» Instructions to follow: The entries contain pictures, which should not appear in the copy; everything else must be reproduced exactly.

● ● ● ● ●

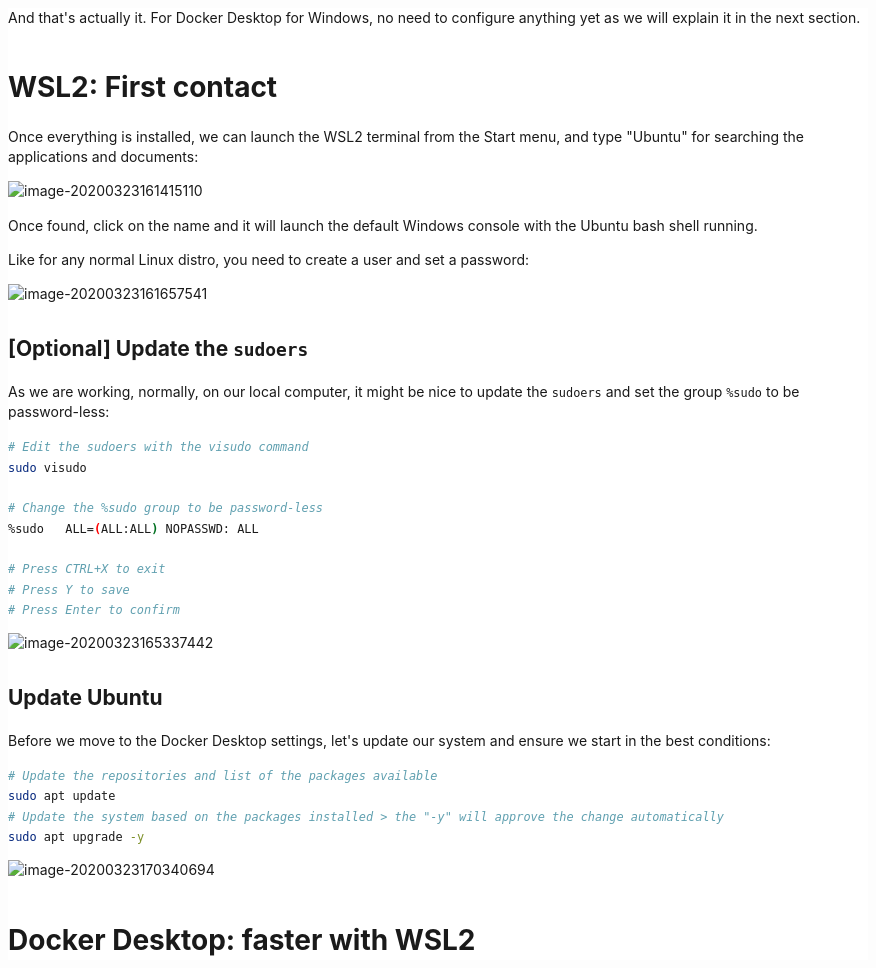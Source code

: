 And that's actually it. For Docker Desktop for Windows, no need to configure anything yet as we will explain it in the next section.

# WSL2: First contact

Once everything is installed, we can launch the WSL2 terminal from the Start menu, and type "Ubuntu" for searching the applications and documents:

![image-20200323161415110](/images/blog/2020-05-21-wsl2-dockerdesktop-k8s/wsl2-start-menu-search.png)

Once found, click on the name and it will launch the default Windows console with the Ubuntu bash shell running.

Like for any normal Linux distro, you need to create a user and set a password:

![image-20200323161657541](/images/blog/2020-05-21-wsl2-dockerdesktop-k8s/wsl2-user-password.png)

## [Optional] Update the `sudoers`

As we are working, normally, on our local computer, it might be nice to update the `sudoers` and set the group `%sudo` to be password-less:

```bash
# Edit the sudoers with the visudo command
sudo visudo

# Change the %sudo group to be password-less
%sudo   ALL=(ALL:ALL) NOPASSWD: ALL

# Press CTRL+X to exit
# Press Y to save
# Press Enter to confirm
```

![image-20200323165337442](/images/blog/2020-05-21-wsl2-dockerdesktop-k8s/wsl2-visudo.png)

## Update Ubuntu

Before we move to the Docker Desktop settings, let's update our system and ensure we start in the best conditions:

```bash
# Update the repositories and list of the packages available
sudo apt update
# Update the system based on the packages installed > the "-y" will approve the change automatically
sudo apt upgrade -y
```

![image-20200323170340694](/images/blog/2020-05-21-wsl2-dockerdesktop-k8s/wsl2-apt-update-upgrade.png)

# Docker Desktop: faster with WSL2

● ● ● ● ●

» Solution for this problem:
Source code

: And that's actually it. For Docker Desktop for Windows, no need to configure anything yet as we will explain it in the next section.

# WSL2: First contact

Once everything is installed, we can launch the WSL2 terminal from the Start menu, and type "Ubuntu" for searching the applications and documents:

![image-20200323161415110](/images/blog/2020-05-21-wsl2-dockerdesktop-k8s/wsl2-start-menu-search.png)

Once found, click on the name and it will launch the default Windows console with the Ubuntu bash shell running.

Like for any normal Linux distro, you need to create a user and set a password:

![image-20200323161657541](/images/blog/2020-05-21-wsl2-dockerdesktop-k8s/wsl2-user-password.png)

## [Optional] Update the `sudoers`

As we are working, normally, on our local computer, it might be nice to update the `sudoers` and set the group `%sudo` to be password-less:

```bash
# Edit the sudoers with the visudo command
sudo visudo

# Change the %sudo group to be password-less
%sudo   ALL=(ALL:ALL) NOPASSWD: ALL

# Press CTRL+X to exit
# Press Y to save
# Press Enter to confirm
```

![image-20200323165337442](/images/blog/2020-05-21-wsl2-dockerdesktop-k8s/wsl2-visudo.png)

## Update Ubuntu

Before we move to the Docker Desktop settings, let's update our system and ensure we start in the best conditions:

```bash
# Update the repositories and list of the packages available
sudo apt update
# Update the system based on the packages installed > the "-y" will approve the change automatically
sudo apt upgrade -y
```

![image-20200323170340694](/images/blog/2020-05-21-wsl2-dockerdesktop-k8s/wsl2-apt-update-upgrade.png)

# Docker Desktop: faster with WSL2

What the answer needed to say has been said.